» **Instructions to follow**: Report how many lines in the records below contain the word "solid". Nothing else belongs in the answer.

» **The data**:
[Start of section]

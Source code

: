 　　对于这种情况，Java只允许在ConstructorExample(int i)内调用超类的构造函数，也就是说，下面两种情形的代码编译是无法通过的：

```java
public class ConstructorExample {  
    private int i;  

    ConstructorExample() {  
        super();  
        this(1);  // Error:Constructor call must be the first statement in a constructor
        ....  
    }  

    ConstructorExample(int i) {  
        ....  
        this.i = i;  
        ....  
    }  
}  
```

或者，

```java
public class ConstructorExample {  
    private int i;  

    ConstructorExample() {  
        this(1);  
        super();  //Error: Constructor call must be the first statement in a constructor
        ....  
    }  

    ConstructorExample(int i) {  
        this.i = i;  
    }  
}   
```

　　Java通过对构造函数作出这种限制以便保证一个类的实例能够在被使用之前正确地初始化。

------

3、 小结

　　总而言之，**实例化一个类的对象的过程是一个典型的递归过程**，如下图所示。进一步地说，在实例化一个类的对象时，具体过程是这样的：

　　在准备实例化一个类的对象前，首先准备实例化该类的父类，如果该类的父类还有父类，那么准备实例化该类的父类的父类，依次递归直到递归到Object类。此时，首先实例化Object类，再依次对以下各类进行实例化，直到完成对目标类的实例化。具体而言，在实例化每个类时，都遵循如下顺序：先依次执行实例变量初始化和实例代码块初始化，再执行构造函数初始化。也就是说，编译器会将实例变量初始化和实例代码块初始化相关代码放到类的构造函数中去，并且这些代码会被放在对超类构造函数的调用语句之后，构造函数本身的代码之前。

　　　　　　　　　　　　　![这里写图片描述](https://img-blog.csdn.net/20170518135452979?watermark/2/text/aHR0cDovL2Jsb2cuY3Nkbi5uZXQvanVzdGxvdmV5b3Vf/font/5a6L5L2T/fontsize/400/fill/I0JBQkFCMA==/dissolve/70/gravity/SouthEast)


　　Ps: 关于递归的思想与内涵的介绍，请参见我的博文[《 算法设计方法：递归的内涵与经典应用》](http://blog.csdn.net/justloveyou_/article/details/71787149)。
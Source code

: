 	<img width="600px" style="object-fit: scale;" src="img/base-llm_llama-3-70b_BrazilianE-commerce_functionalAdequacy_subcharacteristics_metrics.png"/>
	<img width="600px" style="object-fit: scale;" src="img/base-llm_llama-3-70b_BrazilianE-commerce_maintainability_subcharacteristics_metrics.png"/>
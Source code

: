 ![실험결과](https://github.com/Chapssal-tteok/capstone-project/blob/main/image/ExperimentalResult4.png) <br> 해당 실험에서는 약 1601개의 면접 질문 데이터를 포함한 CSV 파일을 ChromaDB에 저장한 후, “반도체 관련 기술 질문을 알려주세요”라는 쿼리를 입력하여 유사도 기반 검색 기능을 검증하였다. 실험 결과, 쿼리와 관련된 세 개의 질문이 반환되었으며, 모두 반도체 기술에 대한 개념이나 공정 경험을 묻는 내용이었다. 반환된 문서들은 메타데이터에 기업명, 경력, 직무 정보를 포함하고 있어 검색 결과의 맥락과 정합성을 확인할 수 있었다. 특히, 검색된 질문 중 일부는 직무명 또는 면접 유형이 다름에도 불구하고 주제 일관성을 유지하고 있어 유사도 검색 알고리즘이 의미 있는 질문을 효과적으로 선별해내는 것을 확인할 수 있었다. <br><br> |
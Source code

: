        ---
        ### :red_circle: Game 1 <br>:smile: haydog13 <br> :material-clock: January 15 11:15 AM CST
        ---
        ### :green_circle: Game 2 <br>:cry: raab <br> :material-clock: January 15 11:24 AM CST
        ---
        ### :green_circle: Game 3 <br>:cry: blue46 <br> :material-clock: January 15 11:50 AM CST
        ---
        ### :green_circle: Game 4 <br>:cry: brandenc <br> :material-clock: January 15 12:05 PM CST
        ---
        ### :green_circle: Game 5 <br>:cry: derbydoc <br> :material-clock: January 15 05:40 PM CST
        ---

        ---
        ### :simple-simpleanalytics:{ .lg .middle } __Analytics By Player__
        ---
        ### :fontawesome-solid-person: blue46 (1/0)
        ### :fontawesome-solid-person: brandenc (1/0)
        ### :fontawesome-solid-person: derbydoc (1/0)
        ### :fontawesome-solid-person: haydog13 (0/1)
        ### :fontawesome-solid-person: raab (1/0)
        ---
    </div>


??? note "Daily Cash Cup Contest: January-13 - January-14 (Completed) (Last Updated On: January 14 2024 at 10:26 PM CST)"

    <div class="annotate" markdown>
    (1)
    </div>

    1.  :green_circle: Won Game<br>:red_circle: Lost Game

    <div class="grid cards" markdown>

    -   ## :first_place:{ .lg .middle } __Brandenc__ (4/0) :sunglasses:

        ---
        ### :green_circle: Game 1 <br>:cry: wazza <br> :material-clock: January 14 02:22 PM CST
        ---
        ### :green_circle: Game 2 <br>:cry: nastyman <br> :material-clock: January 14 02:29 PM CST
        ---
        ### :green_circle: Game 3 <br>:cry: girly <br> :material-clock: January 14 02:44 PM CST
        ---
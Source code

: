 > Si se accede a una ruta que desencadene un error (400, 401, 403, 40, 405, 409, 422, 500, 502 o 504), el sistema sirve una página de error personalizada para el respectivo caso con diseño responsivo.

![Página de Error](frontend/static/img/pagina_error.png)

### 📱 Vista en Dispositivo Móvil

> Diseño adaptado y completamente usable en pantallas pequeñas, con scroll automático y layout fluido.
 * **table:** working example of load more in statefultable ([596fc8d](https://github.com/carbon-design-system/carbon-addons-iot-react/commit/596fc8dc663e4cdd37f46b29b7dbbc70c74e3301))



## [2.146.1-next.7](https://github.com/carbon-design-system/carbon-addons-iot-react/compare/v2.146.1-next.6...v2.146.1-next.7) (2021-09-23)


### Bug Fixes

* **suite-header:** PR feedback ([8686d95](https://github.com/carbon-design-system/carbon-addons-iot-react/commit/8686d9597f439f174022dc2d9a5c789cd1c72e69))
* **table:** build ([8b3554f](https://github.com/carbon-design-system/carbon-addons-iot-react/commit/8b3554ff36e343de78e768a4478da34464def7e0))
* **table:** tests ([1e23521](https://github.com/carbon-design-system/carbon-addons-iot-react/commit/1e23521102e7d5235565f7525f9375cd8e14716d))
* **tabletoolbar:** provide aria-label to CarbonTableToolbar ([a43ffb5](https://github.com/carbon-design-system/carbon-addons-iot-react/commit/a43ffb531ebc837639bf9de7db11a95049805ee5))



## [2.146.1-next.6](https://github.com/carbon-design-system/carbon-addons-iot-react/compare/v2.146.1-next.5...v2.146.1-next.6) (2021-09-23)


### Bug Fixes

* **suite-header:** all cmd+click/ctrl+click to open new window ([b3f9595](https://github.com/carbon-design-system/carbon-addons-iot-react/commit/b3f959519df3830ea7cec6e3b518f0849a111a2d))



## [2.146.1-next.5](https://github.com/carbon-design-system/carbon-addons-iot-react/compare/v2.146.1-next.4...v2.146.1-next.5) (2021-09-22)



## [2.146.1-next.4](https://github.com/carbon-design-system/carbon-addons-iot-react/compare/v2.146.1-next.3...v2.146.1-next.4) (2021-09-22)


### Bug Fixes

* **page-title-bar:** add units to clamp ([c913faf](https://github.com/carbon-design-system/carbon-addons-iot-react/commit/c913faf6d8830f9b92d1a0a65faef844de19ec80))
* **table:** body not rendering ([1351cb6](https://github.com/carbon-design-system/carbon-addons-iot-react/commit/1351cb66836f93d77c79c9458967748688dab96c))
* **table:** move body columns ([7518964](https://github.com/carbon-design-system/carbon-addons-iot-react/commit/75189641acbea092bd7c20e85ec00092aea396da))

[End of section]

» **The answer**: 5